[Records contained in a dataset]
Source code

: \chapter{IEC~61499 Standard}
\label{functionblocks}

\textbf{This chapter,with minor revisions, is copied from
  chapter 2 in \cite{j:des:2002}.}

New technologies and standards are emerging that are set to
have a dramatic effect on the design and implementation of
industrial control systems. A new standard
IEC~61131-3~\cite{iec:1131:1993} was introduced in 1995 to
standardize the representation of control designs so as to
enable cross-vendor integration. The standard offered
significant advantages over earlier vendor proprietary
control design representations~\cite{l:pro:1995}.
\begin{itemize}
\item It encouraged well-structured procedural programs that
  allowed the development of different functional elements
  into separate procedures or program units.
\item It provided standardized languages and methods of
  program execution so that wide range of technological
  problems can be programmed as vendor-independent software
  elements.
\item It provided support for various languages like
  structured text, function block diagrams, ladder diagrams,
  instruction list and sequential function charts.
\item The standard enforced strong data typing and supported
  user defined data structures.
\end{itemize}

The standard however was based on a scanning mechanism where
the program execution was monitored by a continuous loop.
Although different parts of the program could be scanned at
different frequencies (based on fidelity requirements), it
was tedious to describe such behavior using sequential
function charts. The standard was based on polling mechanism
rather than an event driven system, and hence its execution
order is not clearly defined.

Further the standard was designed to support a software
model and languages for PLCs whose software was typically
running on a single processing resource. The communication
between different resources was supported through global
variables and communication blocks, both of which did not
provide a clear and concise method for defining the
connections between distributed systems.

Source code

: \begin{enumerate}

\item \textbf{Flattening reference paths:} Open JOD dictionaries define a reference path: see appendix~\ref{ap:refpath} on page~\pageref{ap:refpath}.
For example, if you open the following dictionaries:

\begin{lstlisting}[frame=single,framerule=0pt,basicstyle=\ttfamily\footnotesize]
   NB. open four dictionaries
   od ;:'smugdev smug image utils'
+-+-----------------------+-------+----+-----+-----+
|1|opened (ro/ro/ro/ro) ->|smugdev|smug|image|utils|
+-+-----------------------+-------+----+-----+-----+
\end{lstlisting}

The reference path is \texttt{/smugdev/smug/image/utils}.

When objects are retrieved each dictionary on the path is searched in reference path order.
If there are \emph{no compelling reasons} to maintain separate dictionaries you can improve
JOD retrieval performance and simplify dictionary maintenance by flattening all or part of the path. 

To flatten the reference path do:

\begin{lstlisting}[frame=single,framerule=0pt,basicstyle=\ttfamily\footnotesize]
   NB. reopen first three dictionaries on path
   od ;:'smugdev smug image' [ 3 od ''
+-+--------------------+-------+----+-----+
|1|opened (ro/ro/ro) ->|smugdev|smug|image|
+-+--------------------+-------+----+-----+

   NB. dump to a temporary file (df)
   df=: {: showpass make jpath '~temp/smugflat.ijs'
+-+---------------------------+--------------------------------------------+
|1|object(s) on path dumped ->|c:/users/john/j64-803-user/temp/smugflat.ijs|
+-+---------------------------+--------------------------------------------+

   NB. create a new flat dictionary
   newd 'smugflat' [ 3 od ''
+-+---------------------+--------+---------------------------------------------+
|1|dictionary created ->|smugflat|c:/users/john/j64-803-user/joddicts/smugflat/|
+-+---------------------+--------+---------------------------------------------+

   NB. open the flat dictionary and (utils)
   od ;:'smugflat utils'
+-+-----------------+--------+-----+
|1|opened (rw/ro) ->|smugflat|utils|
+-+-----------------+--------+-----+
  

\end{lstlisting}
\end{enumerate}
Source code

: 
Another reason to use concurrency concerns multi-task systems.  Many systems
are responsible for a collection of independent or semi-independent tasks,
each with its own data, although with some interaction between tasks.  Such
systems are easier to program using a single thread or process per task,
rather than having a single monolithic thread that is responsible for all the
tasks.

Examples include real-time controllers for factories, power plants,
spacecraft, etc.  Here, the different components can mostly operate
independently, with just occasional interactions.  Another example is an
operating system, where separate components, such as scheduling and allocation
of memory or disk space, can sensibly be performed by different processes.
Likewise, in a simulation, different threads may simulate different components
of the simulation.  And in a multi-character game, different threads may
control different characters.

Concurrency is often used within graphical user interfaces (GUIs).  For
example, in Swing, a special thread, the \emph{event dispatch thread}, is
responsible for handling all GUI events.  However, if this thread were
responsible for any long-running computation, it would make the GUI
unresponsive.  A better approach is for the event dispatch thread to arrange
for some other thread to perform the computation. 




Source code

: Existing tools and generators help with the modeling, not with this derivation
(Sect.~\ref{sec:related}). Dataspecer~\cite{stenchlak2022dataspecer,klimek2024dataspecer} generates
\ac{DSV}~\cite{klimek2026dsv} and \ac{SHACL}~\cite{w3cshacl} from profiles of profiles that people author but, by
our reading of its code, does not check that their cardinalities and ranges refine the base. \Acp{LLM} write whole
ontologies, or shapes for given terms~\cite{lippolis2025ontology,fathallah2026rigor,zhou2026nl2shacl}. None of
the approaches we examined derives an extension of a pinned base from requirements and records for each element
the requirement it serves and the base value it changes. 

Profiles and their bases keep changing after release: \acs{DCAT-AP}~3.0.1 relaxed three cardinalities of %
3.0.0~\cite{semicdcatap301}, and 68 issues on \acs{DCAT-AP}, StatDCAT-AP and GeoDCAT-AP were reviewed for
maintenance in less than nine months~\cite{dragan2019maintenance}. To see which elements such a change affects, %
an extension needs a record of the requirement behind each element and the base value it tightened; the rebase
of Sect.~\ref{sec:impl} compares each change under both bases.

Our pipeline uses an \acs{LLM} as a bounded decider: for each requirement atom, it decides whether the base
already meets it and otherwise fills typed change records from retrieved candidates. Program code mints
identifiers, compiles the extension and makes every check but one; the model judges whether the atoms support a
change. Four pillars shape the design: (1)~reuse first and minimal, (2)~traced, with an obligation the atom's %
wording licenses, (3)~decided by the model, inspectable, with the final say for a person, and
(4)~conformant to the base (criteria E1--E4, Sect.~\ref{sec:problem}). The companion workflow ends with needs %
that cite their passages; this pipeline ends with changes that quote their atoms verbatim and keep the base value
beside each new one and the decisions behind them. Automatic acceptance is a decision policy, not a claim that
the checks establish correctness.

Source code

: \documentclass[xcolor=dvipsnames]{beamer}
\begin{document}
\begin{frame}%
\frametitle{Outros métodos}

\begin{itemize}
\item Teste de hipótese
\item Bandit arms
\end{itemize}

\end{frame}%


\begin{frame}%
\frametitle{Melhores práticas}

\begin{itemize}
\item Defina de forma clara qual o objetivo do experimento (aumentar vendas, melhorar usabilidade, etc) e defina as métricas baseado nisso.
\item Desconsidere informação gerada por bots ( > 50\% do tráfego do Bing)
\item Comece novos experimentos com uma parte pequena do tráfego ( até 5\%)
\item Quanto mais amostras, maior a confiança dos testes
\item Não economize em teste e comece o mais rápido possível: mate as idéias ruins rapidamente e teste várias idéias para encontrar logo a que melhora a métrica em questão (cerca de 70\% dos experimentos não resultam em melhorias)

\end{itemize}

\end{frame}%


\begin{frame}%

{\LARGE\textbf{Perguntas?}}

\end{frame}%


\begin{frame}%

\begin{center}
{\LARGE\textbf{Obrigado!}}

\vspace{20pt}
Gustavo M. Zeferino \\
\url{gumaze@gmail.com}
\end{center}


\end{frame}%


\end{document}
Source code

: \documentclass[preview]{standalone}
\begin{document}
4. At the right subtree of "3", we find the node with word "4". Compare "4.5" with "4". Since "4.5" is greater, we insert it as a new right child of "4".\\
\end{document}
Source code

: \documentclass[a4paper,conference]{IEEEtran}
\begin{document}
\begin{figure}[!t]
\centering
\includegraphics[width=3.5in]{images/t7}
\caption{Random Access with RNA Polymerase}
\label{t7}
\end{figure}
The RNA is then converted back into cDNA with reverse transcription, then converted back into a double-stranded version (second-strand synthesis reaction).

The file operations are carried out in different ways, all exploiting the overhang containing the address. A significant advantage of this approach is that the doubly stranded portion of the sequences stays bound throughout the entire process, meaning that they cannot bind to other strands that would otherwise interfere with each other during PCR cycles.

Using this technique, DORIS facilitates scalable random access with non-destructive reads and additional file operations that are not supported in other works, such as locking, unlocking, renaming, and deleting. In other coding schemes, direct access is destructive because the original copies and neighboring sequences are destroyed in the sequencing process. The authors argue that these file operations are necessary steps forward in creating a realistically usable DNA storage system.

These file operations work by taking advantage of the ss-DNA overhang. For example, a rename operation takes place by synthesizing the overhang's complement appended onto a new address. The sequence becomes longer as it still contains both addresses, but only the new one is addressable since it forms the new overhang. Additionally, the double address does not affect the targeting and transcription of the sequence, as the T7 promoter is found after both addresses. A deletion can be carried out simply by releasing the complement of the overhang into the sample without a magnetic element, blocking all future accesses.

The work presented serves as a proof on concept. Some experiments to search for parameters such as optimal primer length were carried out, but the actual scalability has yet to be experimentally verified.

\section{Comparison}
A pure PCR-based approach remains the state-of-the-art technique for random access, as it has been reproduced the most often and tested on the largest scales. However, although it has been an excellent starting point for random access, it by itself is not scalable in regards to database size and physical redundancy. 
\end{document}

YOUR OBJECTIVE: The word is "keep". Copy every line above where it appears.

RESULT:
Profiles and their bases keep changing after release: \acs{DCAT-AP}~3.0.1 relaxed three cardinalities of %
that cite their passages; this pipeline ends with changes that quote their atoms verbatim and keep the base value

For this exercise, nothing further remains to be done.